# The task:
Across all lines of the entries, tally those with the word "useclr" in them. The reply is the tally, by itself.

# Provided material:
━━━━━━━━

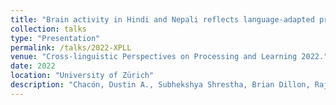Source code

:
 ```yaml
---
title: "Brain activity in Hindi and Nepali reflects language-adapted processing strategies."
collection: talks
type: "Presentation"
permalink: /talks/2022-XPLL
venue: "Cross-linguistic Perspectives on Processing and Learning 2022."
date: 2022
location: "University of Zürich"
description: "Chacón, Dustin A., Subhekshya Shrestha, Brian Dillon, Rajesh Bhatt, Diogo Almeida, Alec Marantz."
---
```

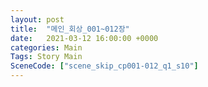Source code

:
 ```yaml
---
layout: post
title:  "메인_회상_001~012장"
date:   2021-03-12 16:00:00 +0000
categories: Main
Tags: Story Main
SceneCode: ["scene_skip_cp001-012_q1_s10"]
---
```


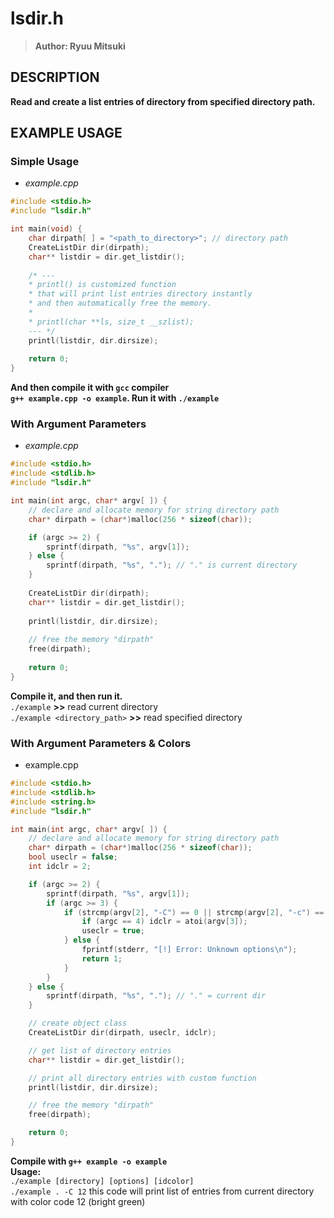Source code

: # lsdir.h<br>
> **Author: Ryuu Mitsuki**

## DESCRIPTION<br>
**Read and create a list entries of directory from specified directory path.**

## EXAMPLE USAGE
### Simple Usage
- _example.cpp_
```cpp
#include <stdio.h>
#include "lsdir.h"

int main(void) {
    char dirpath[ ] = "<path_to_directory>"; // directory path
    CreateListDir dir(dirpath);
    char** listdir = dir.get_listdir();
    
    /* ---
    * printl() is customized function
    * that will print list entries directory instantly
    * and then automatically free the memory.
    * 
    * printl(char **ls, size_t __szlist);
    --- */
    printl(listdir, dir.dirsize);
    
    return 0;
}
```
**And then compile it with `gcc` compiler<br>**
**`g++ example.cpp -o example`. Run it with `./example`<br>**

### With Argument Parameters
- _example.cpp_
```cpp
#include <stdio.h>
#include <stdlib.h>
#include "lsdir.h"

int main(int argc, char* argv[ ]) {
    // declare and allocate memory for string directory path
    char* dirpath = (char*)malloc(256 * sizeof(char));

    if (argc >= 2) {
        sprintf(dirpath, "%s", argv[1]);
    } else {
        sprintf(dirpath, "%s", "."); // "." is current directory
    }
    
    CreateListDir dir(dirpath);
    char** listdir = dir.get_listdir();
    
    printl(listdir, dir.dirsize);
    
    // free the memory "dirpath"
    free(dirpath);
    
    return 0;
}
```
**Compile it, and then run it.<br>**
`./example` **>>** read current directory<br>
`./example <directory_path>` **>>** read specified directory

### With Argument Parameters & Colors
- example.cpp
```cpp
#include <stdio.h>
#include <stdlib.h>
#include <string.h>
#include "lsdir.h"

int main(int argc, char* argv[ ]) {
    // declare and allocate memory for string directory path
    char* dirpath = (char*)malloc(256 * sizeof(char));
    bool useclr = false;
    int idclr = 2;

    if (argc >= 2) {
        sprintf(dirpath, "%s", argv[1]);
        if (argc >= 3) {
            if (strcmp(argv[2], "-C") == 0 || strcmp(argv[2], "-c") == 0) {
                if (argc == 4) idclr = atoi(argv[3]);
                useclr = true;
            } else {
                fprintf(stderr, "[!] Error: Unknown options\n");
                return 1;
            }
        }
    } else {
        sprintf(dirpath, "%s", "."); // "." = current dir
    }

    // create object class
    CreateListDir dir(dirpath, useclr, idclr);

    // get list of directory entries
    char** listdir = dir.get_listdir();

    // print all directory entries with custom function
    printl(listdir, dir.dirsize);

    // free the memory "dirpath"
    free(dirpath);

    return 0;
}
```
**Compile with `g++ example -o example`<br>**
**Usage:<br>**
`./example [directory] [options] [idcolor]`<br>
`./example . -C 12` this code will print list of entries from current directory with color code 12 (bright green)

━━━━━━━━

# Task solution:
3